* [TASK TO COMPLETE] Among the lines below, the one containing "- Everytime you" opens the range and the one containing "## Technologies Used" closes it. Print that range exactly, without the pictures.

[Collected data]
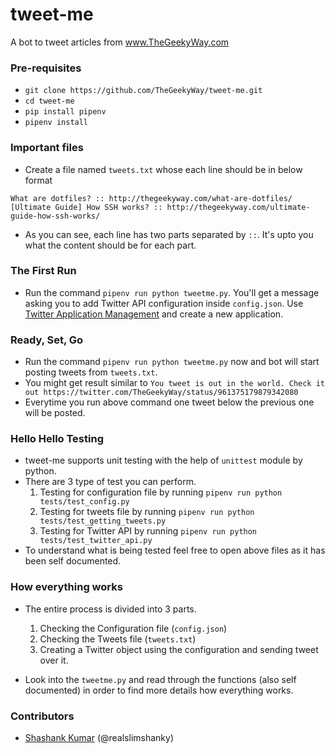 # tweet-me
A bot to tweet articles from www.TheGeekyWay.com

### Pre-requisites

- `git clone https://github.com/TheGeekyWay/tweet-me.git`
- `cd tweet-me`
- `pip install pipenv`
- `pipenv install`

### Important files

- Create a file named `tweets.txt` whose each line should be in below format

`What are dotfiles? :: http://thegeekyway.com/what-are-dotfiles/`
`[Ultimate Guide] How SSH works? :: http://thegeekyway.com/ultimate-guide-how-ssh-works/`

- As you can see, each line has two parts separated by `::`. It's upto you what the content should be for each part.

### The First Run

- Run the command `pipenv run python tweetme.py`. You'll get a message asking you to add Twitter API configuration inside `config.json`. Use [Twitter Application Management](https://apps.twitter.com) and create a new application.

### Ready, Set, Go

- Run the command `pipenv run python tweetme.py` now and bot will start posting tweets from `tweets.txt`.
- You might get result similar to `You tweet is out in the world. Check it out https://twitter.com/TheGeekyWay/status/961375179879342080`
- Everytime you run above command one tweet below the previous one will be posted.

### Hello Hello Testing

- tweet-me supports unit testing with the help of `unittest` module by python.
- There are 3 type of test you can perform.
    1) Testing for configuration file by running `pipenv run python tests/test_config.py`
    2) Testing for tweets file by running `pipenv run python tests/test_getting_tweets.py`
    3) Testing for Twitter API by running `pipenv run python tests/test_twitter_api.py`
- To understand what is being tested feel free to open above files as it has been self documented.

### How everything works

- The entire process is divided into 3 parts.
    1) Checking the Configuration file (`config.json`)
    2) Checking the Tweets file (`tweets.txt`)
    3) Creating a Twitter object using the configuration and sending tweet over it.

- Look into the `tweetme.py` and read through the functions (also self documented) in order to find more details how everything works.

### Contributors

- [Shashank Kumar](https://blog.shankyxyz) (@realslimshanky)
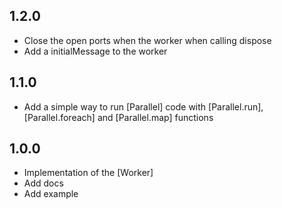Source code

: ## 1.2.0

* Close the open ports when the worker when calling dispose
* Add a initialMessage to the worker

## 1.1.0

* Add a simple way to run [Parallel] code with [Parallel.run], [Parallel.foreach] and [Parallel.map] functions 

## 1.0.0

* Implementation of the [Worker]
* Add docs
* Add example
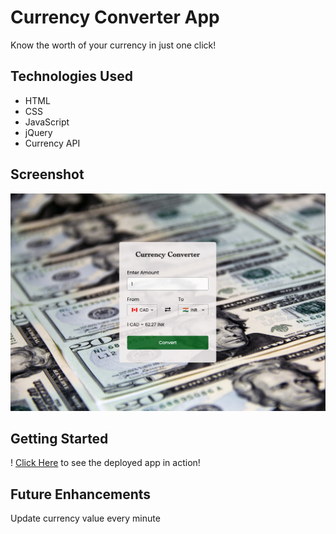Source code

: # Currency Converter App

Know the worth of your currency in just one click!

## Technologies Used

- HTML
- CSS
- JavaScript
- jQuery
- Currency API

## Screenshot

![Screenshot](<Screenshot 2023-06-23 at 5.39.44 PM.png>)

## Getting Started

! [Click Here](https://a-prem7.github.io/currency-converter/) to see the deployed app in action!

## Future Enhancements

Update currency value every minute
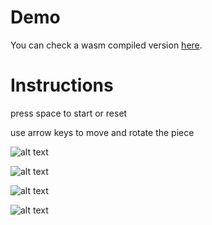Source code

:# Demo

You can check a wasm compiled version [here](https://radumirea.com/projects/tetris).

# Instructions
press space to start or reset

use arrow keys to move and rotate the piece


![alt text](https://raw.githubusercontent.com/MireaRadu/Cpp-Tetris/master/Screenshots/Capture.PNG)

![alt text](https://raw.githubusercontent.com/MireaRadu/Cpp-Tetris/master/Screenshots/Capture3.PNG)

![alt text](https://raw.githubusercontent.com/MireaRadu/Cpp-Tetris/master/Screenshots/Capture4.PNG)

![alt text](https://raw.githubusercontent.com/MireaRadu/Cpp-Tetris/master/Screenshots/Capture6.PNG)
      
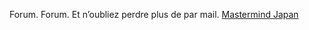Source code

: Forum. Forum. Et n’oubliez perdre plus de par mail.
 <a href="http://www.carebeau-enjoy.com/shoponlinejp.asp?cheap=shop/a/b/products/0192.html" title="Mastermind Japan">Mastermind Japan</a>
...
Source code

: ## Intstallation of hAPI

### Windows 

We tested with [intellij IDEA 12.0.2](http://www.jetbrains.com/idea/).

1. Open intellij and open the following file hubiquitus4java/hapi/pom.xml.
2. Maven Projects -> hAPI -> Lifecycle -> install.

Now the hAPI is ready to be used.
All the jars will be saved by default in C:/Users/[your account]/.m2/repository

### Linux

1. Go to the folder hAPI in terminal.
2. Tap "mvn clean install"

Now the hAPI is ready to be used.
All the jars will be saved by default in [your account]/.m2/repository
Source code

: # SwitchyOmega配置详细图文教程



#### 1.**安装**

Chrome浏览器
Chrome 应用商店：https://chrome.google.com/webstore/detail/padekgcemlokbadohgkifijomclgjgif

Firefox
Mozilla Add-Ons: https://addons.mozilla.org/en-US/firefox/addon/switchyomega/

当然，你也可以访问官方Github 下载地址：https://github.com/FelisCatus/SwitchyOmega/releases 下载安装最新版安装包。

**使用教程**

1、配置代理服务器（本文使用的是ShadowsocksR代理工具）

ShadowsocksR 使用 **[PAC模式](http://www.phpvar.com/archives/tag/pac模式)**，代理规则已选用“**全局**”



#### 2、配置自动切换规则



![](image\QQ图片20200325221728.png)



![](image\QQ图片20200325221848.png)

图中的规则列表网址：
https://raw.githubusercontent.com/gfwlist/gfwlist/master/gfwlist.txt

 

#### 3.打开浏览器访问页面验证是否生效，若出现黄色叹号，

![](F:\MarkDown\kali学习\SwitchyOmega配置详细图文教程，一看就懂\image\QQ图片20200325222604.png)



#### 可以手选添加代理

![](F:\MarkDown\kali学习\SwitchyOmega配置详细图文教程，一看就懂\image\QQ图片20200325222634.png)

* [ANSWER TO THIS PROBLEM]
- Everytime you run above command one tweet below the previous one will be posted.

### Hello Hello Testing

- tweet-me supports unit testing with the help of `unittest` module by python.
- There are 3 type of test you can perform.
    1) Testing for configuration file by running `pipenv run python tests/test_config.py`
    2) Testing for tweets file by running `pipenv run python tests/test_getting_tweets.py`
    3) Testing for Twitter API by running `pipenv run python tests/test_twitter_api.py`
- To understand what is being tested feel free to open above files as it has been self documented.

### How everything works

- The entire process is divided into 3 parts.
    1) Checking the Configuration file (`config.json`)
    2) Checking the Tweets file (`tweets.txt`)
    3) Creating a Twitter object using the configuration and sending tweet over it.

- Look into the `tweetme.py` and read through the functions (also self documented) in order to find more details how everything works.

### Contributors

- [Shashank Kumar](https://blog.shankyxyz) (@realslimshanky)
Source code

: ## 1.2.0

* Close the open ports when the worker when calling dispose
* Add a initialMessage to the worker

## 1.1.0

* Add a simple way to run [Parallel] code with [Parallel.run], [Parallel.foreach] and [Parallel.map] functions 

## 1.0.0

* Implementation of the [Worker]
* Add docs
* Add example
Source code

: # Currency Converter App

Know the worth of your currency in just one click!

## Technologies Used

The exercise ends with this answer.